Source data

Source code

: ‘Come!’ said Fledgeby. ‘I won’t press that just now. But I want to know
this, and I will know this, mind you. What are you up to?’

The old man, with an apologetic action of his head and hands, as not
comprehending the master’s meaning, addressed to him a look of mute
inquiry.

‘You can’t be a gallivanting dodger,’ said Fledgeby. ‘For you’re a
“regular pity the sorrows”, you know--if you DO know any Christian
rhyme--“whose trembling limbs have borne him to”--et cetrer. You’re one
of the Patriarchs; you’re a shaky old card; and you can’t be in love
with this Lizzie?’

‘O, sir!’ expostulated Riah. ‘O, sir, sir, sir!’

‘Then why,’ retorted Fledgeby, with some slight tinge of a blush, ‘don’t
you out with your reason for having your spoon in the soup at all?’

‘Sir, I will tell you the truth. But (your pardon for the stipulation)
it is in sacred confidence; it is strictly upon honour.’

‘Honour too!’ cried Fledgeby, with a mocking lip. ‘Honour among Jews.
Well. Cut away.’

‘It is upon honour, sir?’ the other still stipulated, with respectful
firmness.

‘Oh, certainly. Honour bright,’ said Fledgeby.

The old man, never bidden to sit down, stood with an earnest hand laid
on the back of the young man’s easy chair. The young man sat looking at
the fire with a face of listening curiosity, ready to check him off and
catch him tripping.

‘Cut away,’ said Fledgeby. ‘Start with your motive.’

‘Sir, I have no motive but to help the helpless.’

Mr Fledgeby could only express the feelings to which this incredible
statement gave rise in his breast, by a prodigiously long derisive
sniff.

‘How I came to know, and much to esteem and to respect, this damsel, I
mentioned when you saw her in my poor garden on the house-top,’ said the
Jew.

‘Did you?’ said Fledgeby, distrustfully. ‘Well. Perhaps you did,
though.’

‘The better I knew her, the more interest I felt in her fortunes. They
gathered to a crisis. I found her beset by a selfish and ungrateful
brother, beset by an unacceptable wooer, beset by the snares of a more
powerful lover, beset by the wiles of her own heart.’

_Work to complete_
Please give again the lines above between the line holding "with this Lizzie?’" and the line holding "for the stipulation)", inclusive, exactly as they are and with nothing added.

_Expected answer_
with this Lizzie?’

‘O, sir!’ expostulated Riah. ‘O, sir, sir, sir!’

‘Then why,’ retorted Fledgeby, with some slight tinge of a blush, ‘don’t
you out with your reason for having your spoon in the soup at all?’

‘Sir, I will tell you the truth. But (your pardon for the stipulation)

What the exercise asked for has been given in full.